From Human Rights Watch
Equatorial Guinea named a French anti-corruption lawyer in an arrest warrant against 16 people, in apparent retaliation for his involvement in a money laundering trial against the president’s eldest son, ten human rights and anti-corruption groups said today. The warrant accuses the 16 targets of laundering money and helping to finance “terrorism and the proliferation of arms trafficking in Central Africa.”
Named in the warrant are also people already in police custody accused of participating in a December 2017 coup attempt. They have been unable to communicate with their families or lawyers since their arrest, raising serious concern about their risk of torture and other ill treatment and in some cases their right to life, the organizations said.
“The Equatorial Guinean government has used every trick in the book to shield the president’s son from credible allegations of stealing more than €100 million (US$113 million) in public funds to live a life of luxury in Paris,” said Tutu Alicante, director of EG Justice, an organization that advocates human rights and transparency in Equatorial Guinea. “Now it seems they are fabricating charges to retaliate against those who helped a French court convict him for his crimes.”
The groups are Human Rights Watch, EG Justice, Sherpa, Amnesty International, Platform to Protect Whistleblowers in Africa (PPLAAF), FIDH under the Observatory for the Protection of Human Rights Defenders, Corruption Watch UK, Rights and Accountability in Development, TRIAL Internacional, and World Organisation Against Torture (OMCT) under the Observatory for the Protection of Human Rights Defenders.

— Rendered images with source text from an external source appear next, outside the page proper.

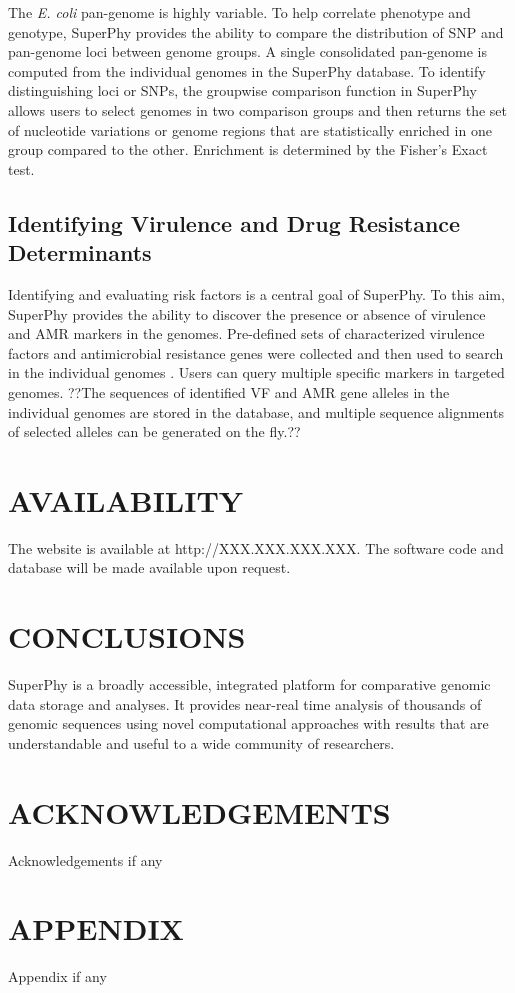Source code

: \documentclass[a4paper,twoside]{article}
\begin{document}
The \textit{E. coli} pan-genome is highly variable. To help correlate phenotype and genotype, SuperPhy provides the ability to compare the distribution of SNP and pan-genome loci between genome groups. A single consolidated pan-genome is computed from the individual genomes in the SuperPhy database. To identify distinguishing loci or SNPs, the groupwise comparison function in SuperPhy allows users to select genomes in two comparison groups and then returns the set of nucleotide variations or genome regions that are statistically enriched in one group compared to the other. Enrichment is determined by the Fisher's Exact test.

\subsection{Identifying Virulence and Drug Resistance Determinants}

Identifying and evaluating risk factors is a central goal of SuperPhy. To this aim, SuperPhy provides the ability to discover the presence or absence of virulence and AMR markers in the genomes.  Pre-defined sets of characterized virulence factors and antimicrobial resistance genes were collected and then used to search in the individual genomes \cite{mcarthur2012card,chen2012vfdb,chen2005vfdb}. Users can query multiple specific markers in targeted genomes. ??The sequences of identified VF and AMR gene alleles in the individual genomes are stored in the database, and multiple sequence alignments of selected alleles can be generated on the fly.??

\section{\uppercase{Availability}}
\label{sec:availability}

The website is available at http://XXX.XXX.XXX.XXX. The software code and database will be made available upon request.

\section{\uppercase{Conclusions}}
\label{sec:conclusion}

\noindent SuperPhy is a broadly accessible, integrated platform for comparative genomic data storage and analyses. It provides near-real time analysis of thousands of genomic sequences using novel computational approaches with results that are understandable and useful to a wide community of researchers.

\section*{\uppercase{Acknowledgements}}

\noindent Acknowledgements if any


\vfill

{\small
}


\section*{\uppercase{Appendix}}

\noindent Appendix if any

\vfill
\end{document}
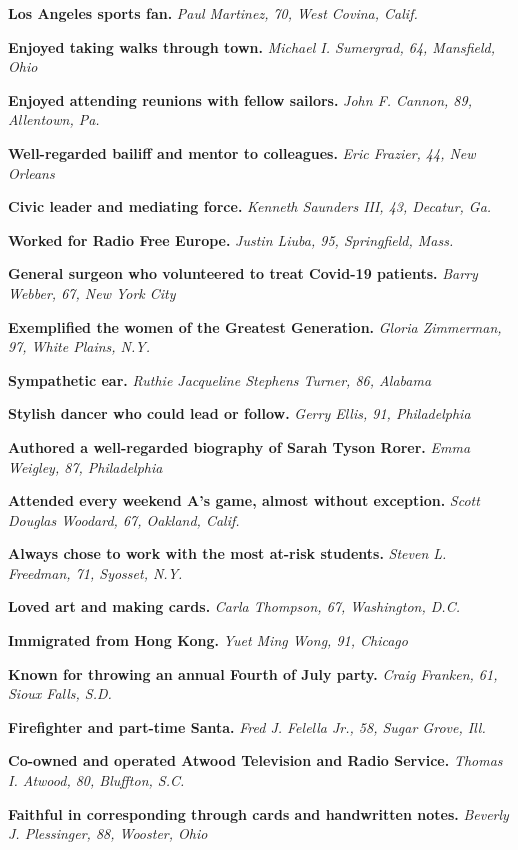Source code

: \textbf{Los Angeles sports fan.} \emph{Paul Martinez, 70, West Covina,
Calif.}

\textbf{Enjoyed taking walks through town.} \emph{Michael I. Sumergrad,
64, Mansfield, Ohio}

\textbf{Enjoyed attending reunions with fellow sailors.} \emph{John F.
Cannon, 89, Allentown, Pa.}

\textbf{Well-regarded bailiff and mentor to colleagues.} \emph{Eric
Frazier, 44, New Orleans}

\textbf{Civic leader and mediating force.} \emph{Kenneth Saunders III,
43, Decatur, Ga.}

\textbf{Worked for Radio Free Europe.} \emph{Justin Liuba, 95,
Springfield, Mass.}

\textbf{General surgeon who volunteered to treat Covid-19 patients.}
\emph{Barry Webber, 67, New York City}

\textbf{Exemplified the women of the Greatest Generation.} \emph{Gloria
Zimmerman, 97, White Plains, N.Y.}

\textbf{Sympathetic ear.} \emph{Ruthie Jacqueline Stephens Turner, 86,
Alabama}

\textbf{Stylish dancer who could lead or follow.} \emph{Gerry Ellis, 91,
Philadelphia}

\textbf{Authored a well-regarded biography of Sarah Tyson Rorer.}
\emph{Emma Weigley, 87, Philadelphia}

\textbf{Attended every weekend A's game, almost without exception.}
\emph{Scott Douglas Woodard, 67, Oakland, Calif.}

\textbf{Always chose to work with the most at-risk students.}
\emph{Steven L. Freedman, 71, Syosset, N.Y.}

\textbf{Loved art and making cards.} \emph{Carla Thompson, 67,
Washington, D.C.}

\textbf{Immigrated from Hong Kong.} \emph{Yuet Ming Wong, 91, Chicago}

\textbf{Known for throwing an annual Fourth of July party.} \emph{Craig
Franken, 61, Sioux Falls, S.D.}

\textbf{Firefighter and part-time Santa.} \emph{Fred J. Felella Jr., 58,
Sugar Grove, Ill.}

\textbf{Co-owned and operated Atwood Television and Radio Service.}
\emph{Thomas I. Atwood, 80, Bluffton, S.C.}

\textbf{Faithful in corresponding through cards and handwritten notes.}
\emph{Beverly J. Plessinger, 88, Wooster, Ohio}

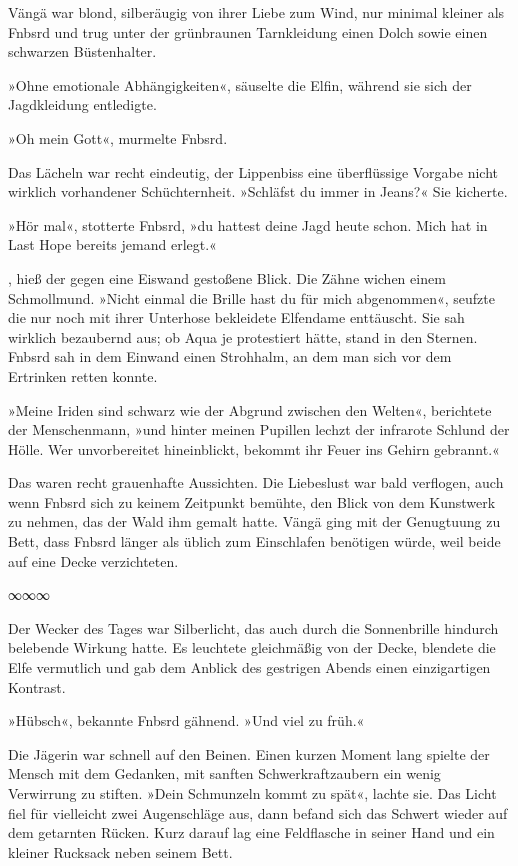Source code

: Vängä war blond, silberäugig von ihrer Liebe zum Wind, nur minimal kleiner als Fnbsrd und trug unter der grünbraunen Tarnkleidung einen Dolch sowie einen schwarzen Büstenhalter.

»Ohne emotionale Abhängigkeiten«, säuselte die Elfin, während sie sich der Jagdkleidung entledigte.

»Oh mein Gott«, murmelte Fnbsrd. 

Das Lächeln war recht eindeutig, der Lippenbiss eine überflüssige Vorgabe nicht wirklich vorhandener Schüchternheit. »Schläfst du immer in Jeans?« Sie kicherte.

»Hör mal«, stotterte Fnbsrd, »du hattest deine Jagd heute schon. Mich hat in Last Hope bereits jemand erlegt.«

, hieß der gegen eine Eiswand gestoßene Blick. Die Zähne wichen einem Schmollmund. »Nicht einmal die Brille hast du für mich abgenommen«, seufzte die nur noch mit ihrer Unterhose bekleidete Elfendame enttäuscht. Sie sah wirklich bezaubernd aus; ob Aqua je protestiert hätte, stand in den Sternen. Fnbsrd sah in dem Einwand einen Strohhalm, an dem man sich vor dem Ertrinken retten konnte.

»Meine Iriden sind schwarz wie der Abgrund zwischen den Welten«, berichtete der Menschenmann, »und hinter meinen Pupillen lechzt der infrarote Schlund der Hölle. Wer unvorbereitet hineinblickt, bekommt ihr Feuer ins Gehirn gebrannt.«

Das waren recht grauenhafte Aussichten. Die Liebeslust war bald verflogen, auch wenn Fnbsrd sich zu keinem Zeitpunkt bemühte, den Blick von dem Kunstwerk zu nehmen, das der Wald ihm gemalt hatte. Vängä ging mit der Genugtuung zu Bett, dass Fnbsrd länger als üblich zum Einschlafen benötigen würde, weil beide auf eine Decke verzichteten.

\begin{center}
∞∞∞
\end{center}

Der Wecker des Tages war Silberlicht, das auch durch die Sonnenbrille hindurch belebende Wirkung hatte. Es leuchtete gleichmäßig von der Decke, blendete die Elfe vermutlich und gab dem Anblick des gestrigen Abends einen einzigartigen Kontrast.

»Hübsch«, bekannte Fnbsrd gähnend. »Und viel zu früh.«

Die Jägerin war schnell auf den Beinen. Einen kurzen Moment lang spielte der Mensch mit dem Gedanken, mit sanften Schwerkraftzaubern ein wenig Verwirrung zu stiften. »Dein Schmunzeln kommt zu spät«, lachte sie. Das Licht fiel für vielleicht zwei Augenschläge aus, dann befand sich das Schwert wieder auf dem getarnten Rücken. Kurz darauf lag eine Feldflasche in seiner Hand und ein kleiner Rucksack neben seinem Bett.

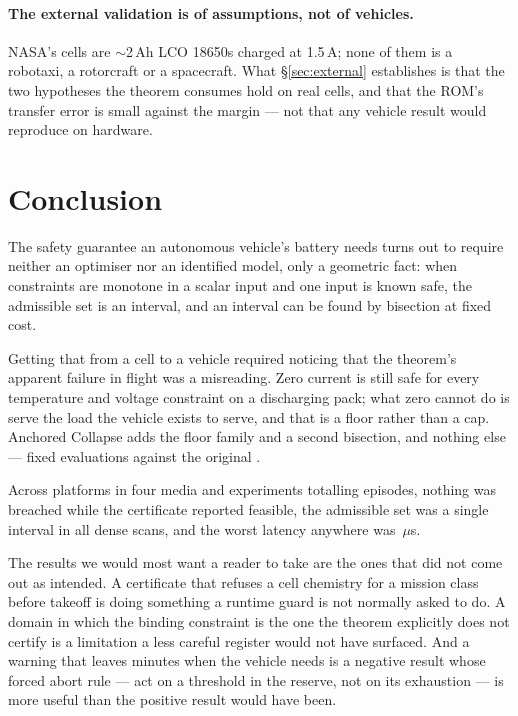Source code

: \documentclass[11pt,letterpaper]{article}
\theoremstyle{definition}
\theoremstyle{remark}
\begin{document}
\paragraph{The external validation is of assumptions, not of vehicles.} NASA's cells are $\sim$2\,Ah
LCO 18650s charged at 1.5\,A; none of them is a robotaxi, a rotorcraft or a spacecraft. What
\S\ref{sec:external} establishes is that the two hypotheses the theorem consumes hold on real
cells, and that the ROM's transfer error is small against the margin --- not that any vehicle
result would reproduce on hardware.

\section{Conclusion}

The safety guarantee an autonomous vehicle's battery needs turns out to require neither an
optimiser nor an identified model, only a geometric fact: when constraints are monotone in a
scalar input and one input is known safe, the admissible set is an interval, and an interval can
be found by bisection at fixed cost.

Getting that from a cell to a vehicle required noticing that the theorem's apparent failure in
flight was a misreading. Zero current is still safe for every temperature and voltage constraint
on a discharging pack; what zero cannot do is serve the load the vehicle exists to serve, and
that is a floor rather than a cap. Anchored Collapse adds the floor family and a second
bisection, and nothing else --- \evalDischarge{} fixed evaluations against the original
\evalCharge{}.

Across \vPlatforms{} platforms in four media and \vExperiments{} experiments totalling
\vTotalEpisodes{} episodes, nothing was breached while the certificate reported feasible, the
admissible set was a single interval in all \scanTotal{} dense scans, and the worst latency
anywhere was \worstLatency\,$\mu$s.

The results we would most want a reader to take are the ones that did not come out as intended.
A certificate that refuses a cell chemistry for a mission class before takeoff is doing
something a runtime guard is not normally asked to do. A domain in which the binding constraint
is the one the theorem explicitly does not certify is a limitation a less careful register would
not have surfaced. And a warning that leaves \uIceClosureMed{} minutes when the vehicle
needs \uIceTransit{} is a negative result whose forced abort rule --- act on a threshold in the
reserve, not on its exhaustion --- is more useful than the positive result would have been.
\end{document}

Equatorial Guinea’s National Security Ministry released a media statement on January 23 accusing the 16 people of money laundering and financing terrorism. The list included William Bourdon, the lawyer who founded the French anti-corruption legal advocacy group Sherpa, and spearheaded lawsuits in France against close relatives of several heads of state accused of embezzling public funds. The statement does not provide any evidence for its allegations.